(Data supplied)
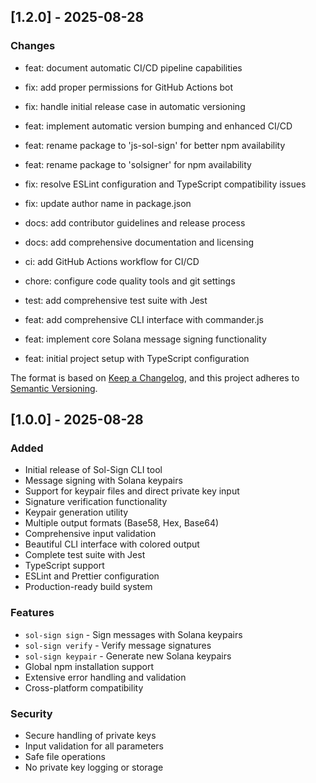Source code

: ## [1.2.0] - 2025-08-28

### Changes
- feat: document automatic CI/CD pipeline capabilities

- fix: add proper permissions for GitHub Actions bot
- fix: handle initial release case in automatic versioning
- feat: implement automatic version bumping and enhanced CI/CD
- feat: rename package to 'js-sol-sign' for better npm availability
- feat: rename package to 'solsigner' for npm availability
- fix: resolve ESLint configuration and TypeScript compatibility issues
- fix: update author name in package.json
- docs: add contributor guidelines and release process
- docs: add comprehensive documentation and licensing
- ci: add GitHub Actions workflow for CI/CD
- chore: configure code quality tools and git settings
- test: add comprehensive test suite with Jest
- feat: add comprehensive CLI interface with commander.js
- feat: implement core Solana message signing functionality
- feat: initial project setup with TypeScript configuration


The format is based on [Keep a Changelog](https://keepachangelog.com/en/1.0.0/),
and this project adheres to [Semantic Versioning](https://semver.org/spec/v2.0.0.html).

## [1.0.0] - 2025-08-28

### Added
- Initial release of Sol-Sign CLI tool
- Message signing with Solana keypairs
- Support for keypair files and direct private key input
- Signature verification functionality
- Keypair generation utility
- Multiple output formats (Base58, Hex, Base64)
- Comprehensive input validation
- Beautiful CLI interface with colored output
- Complete test suite with Jest
- TypeScript support
- ESLint and Prettier configuration
- Production-ready build system

### Features
- `sol-sign sign` - Sign messages with Solana keypairs
- `sol-sign verify` - Verify message signatures
- `sol-sign keypair` - Generate new Solana keypairs
- Global npm installation support
- Extensive error handling and validation
- Cross-platform compatibility

### Security
- Secure handling of private keys
- Input validation for all parameters
- Safe file operations
- No private key logging or storage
(End Data supplied)
What lines of the data include the word "Jest"? Copy each of them.

**Task output:**
- test: add comprehensive test suite with Jest
- Complete test suite with Jest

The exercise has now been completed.